NAQOURA, Lebanon U.N. Secretary-General Kofi Annan visited U.N. peacekeepers in south Lebanon on Tuesday, a day after Italy and Turkey moved to join the international force there.
Annan and his entourage landed in Naqoura, a town on the Mediterranean coast about two miles north of the Israeli border, in two white U.N. helicopters. The town is the headquarters of the U.N. Interim Force in Lebanon, known as UNIFIL.
The U.N. chief was in Lebanon on the first leg of an 11-day Mideast tour that would take him to Israel, as well as to Syria and Iran Hezbollah's main benefactors.
Annan was briefed by French Maj. Gen. Alain Pellegrini, the UNIFIL commander, and other top officials, then reviewed an honor guard of U.N. troops in blue berets standing at attention on the green lawn inside the U.N.'s white-walled compound.
He laid a wreath at a monument for peacekeepers killed in Lebanon since UNIFIL deployed here in 1978. Muslim and Christian clergymen said prayers, and the U.N. chief stood in silence in front of a display of portraits of those killed, including four UNIFIL members killed in an Israeli airstrike on their base in Khiam on July 25.
The U.N. chief shook hands with members of the 2,000-member force, which is being expanded to 15,000 under the U.N. resolution that halted fighting between Israel and Hezbollah on Aug. 14. Flags of countries contributing troops to UNIFIL, including Annan's native Ghana, fluttered in the breeze as the band played their national anthems.

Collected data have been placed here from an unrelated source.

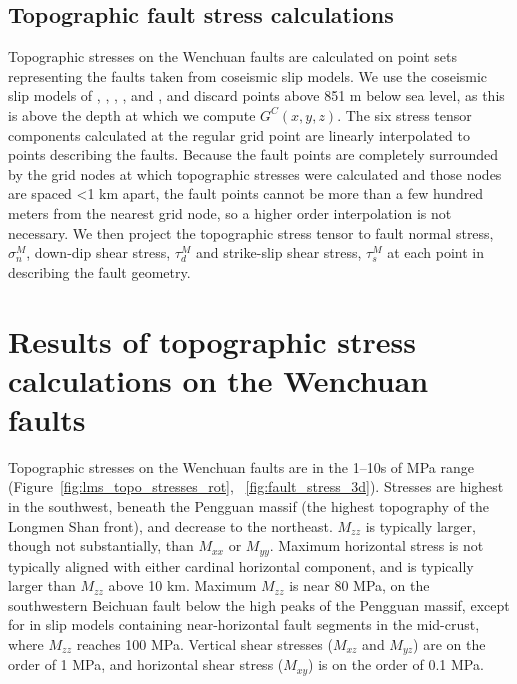 \documentclass[twocolumn,jgrga]{AGUTeX}
\begin{document}
\begin{article}
\subsection{Topographic fault stress
calculations}\label{topographic-fault-stress-calculations}

Topographic stresses on the Wenchuan faults are calculated on point sets
representing the faults taken from coseismic slip models. We use the
coseismic slip models of \citet{shen2009},
\citet{feng2010}, \citet{qi2011}, \citet{zhang2011},
and \citet{fielding2013}, and discard
points above 851 m below sea level, as this is above the depth at which
we compute $G^C(x,y,z)$. The six stress tensor components calculated at
the regular grid point are linearly interpolated to points describing
the faults. Because the fault points are completely surrounded by the
grid nodes at which topographic stresses were calculated and those nodes
are spaced \textless{}1 km apart, the fault points cannot be more than a
few hundred meters from the nearest grid node, so a higher order
interpolation is not necessary. We then project the topographic stress
tensor to fault normal stress, $\sigma_n^M$, down-dip shear stress,
$\tau_d^M$ and strike-slip shear stress, $\tau_s^M$ at each point in
describing the fault geometry.

\section{Results of topographic stress calculations on the Wenchuan
faults}\label{results-of-topographic-stress-calculations-on-the-wenchuan-faults}

Topographic stresses on the Wenchuan faults are in the 1--10s of MPa
range (Figure~\ref{fig:lms_topo_stresses_rot}, ~\ref{fig:fault_stress_3d}). 
Stresses are highest in the southwest,
beneath the Pengguan massif (the highest topography of the Longmen Shan
front), and decrease to the northeast. $M_{zz}$ is typically larger,
though not substantially, than $M_{xx}$ or $M_{yy}$. Maximum horizontal
stress is not typically aligned with either cardinal horizontal
component, and is typically larger than $M_{zz}$ above 10 km. Maximum
$M_{zz}$ is near 80 MPa, on the southwestern Beichuan fault below the
high peaks of the Pengguan massif, except for in slip models containing
near-horizontal fault segments in the mid-crust, where $M_{zz}$ reaches
100 MPa. Vertical shear stresses ($M_{xz}$ and $M_{yz}$) are on the
order of 1 MPa, and horizontal shear stress ($M_{xy}$) is on the order
of 0.1 MPa.


\end{article}
\end{document}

Annan reiterated his calls for Hezbollah to release two Israeli soldiers whose July 12 capture spurred the fighting, and for Israel to lift its air and sea blockade on Lebanon.
"We need to resolve the issue of the abducted soldiers very quickly," he said. "We need to deal with the lifting of the embargo sea, land and air which for the Lebanese is a humiliation and an infringement on their sovereignty."
"I think the time has come for the siege to be lifted. The Lebanese have shown they're serious about the implementation of (U.N. resolution) 1701 in all the deployments and efforts they have made," he added.
He later traveled to Jerusalem for talks with Israeli leaders.
In Copenhagen, Israeli Foreign Minister Tzipi Livni said there was "no good news on the situation of the soldiers" after she met with Danish leaders. She was to return to Jerusalem later in the day to meet with Annan.